Had anyone asked me an hour before this meeting how I felt about my mother I would have sworn I had no feelings on the subject, which made it difficult to understand the enormity of my rage. I held up my hand to stop Fluffy from talking for a second, just to give my brain the chance to catch up, and she raised her hand and touched her palm lightly to mine as if we were measuring the length of our fingers. Maybe because he was sitting with a student two tables away, a boy around the age I must have been when we first met, I saw myself standing in the door of Morey Able’s office.

No parents?
he asked.

“Where is she now?” I was suddenly struck by the possibility that my mother was going to walk in the Hungarian Pastry Shop and pull up a chair, that this entire reunion was a setup for some horrific surprise.

“I don’t know where she is
now
. I saw her more than a year ago, maybe two. I’m bad with time. I’m sure it was in the Bowery though. I looked out the window of a bus and there she was, Elna Conroy, just standing there like she was waiting for me. It about stopped my heart.”

I exhaled, my own heart starting again. “You mean you saw someone who looked like my mother when you were on a bus?” The idea of seeing anyone you knew out the window of a bus seemed far-fetched, but I never took the bus, and when I did, I don’t suppose I looked out the window.

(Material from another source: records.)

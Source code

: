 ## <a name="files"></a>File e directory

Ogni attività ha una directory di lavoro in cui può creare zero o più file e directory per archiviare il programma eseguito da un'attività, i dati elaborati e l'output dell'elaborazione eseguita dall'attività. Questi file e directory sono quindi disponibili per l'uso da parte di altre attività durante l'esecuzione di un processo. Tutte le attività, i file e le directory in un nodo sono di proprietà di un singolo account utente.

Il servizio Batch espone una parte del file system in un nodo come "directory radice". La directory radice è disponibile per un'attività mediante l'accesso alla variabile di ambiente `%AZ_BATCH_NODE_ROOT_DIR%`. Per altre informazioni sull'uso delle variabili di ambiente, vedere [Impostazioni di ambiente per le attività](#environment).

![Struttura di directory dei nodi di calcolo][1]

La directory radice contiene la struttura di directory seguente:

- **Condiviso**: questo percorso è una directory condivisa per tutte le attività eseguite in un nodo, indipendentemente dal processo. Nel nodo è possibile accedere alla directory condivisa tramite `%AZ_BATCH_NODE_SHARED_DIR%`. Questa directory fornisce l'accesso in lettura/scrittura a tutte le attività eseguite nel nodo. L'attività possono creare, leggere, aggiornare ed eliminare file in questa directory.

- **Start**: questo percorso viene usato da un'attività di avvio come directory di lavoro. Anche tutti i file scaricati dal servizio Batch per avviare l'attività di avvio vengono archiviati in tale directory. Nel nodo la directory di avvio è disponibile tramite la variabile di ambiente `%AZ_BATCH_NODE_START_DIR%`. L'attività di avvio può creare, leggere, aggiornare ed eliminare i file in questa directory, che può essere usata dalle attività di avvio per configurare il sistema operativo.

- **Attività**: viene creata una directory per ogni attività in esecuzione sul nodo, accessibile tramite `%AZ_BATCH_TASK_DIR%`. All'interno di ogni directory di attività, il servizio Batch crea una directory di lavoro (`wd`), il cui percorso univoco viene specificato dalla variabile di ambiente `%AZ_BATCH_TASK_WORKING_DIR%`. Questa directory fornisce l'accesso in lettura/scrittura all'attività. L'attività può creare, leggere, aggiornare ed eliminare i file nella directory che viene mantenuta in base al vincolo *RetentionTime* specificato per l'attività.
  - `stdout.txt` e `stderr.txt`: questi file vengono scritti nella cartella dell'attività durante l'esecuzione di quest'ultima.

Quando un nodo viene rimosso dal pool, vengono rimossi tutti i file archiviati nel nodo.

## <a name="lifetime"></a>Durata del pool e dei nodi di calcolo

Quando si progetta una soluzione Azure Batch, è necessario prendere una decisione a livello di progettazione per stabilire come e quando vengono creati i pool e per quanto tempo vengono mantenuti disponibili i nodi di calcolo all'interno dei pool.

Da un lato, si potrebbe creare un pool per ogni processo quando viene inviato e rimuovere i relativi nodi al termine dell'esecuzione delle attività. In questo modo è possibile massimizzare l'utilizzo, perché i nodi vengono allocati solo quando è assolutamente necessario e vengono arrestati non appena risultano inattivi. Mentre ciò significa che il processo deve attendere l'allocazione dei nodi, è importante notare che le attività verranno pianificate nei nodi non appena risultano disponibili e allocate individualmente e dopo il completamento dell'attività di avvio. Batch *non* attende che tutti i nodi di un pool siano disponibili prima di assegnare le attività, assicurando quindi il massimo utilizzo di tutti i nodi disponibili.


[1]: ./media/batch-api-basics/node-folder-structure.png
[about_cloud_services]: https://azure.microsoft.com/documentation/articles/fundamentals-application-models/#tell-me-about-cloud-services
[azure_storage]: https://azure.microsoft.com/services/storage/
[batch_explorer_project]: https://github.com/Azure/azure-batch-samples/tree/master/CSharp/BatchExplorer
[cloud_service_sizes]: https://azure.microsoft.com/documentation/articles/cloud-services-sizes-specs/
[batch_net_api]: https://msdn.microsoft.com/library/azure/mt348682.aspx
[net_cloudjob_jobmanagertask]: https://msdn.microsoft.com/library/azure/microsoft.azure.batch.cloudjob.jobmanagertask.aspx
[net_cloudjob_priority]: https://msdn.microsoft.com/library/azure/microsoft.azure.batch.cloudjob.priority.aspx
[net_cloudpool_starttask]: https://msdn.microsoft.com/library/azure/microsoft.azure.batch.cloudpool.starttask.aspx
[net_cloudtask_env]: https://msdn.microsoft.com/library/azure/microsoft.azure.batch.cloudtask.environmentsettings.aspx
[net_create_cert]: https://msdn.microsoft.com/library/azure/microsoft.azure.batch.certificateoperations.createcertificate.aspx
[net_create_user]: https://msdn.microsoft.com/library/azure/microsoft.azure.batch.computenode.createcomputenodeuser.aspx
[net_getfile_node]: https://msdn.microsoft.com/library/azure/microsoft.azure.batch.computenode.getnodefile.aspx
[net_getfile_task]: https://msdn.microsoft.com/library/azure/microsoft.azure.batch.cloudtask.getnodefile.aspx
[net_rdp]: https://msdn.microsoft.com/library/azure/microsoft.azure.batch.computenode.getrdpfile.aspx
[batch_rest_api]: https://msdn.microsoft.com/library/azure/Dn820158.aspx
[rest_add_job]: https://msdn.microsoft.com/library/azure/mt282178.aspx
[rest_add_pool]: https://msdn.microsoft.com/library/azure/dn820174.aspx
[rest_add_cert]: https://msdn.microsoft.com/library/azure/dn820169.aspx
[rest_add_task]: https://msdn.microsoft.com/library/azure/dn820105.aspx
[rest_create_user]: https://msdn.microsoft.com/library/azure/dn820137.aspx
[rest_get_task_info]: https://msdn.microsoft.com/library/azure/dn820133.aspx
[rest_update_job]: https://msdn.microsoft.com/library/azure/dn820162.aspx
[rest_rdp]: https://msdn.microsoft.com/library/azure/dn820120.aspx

Fluffy rolled her eyes. “Jesus, I’m not an idiot, Danny. I got
off
the bus. I went back and found her.”

“And it was her?” Elna Conroy, who had run off to India in the night, leaving her husband and two sleeping children, was in the Bowery?

“She was just the same, I swear it. Her hair’s gone gray and she wears it in a braid now, the way Maeve used to. They both have that ridiculous hair.”

“Did she remember you?”

“I haven’t changed that much,” Fluffy said.

I was the one who had changed.

Fluffy dumped her coffee into her water glass and let the ice melt. “The first thing she asked about was you and Maeve, and since I didn’t know there was nothing I could tell her. I didn’t even know where you lived. The shame of it all came back on me like the whole thing had happened yesterday. I’ll never get over it. To think I’d been fired, to think
why
I’d been fired, and that I hadn’t stayed to look after you the way I’d promised her I would.” Her grief hung between us.

“We were her children. It’s seems like she should have stayed and looked after us herself.”

“She’s a wonderful woman, Danny. She had a terrible time of it.”

“A terrible time of it living in the Dutch House?”

Fluffy looked down at her empty plate. This wasn’t her fault. Even if she’d hit me, even if she’d been thrown out because of it. There was very little forgiveness in my heart and what I had I gave to Fluffy.

“There’s no way for you to understand,” she said. “She couldn’t live like that. She’s doing her penance down there serving soup. She’s trying to make up for what she’s done.”

“Who is she making it up to? To me, to Maeve?”

Fluffy considered this. “To God, I guess. There’s no other reason she’d have been in the Bowery.”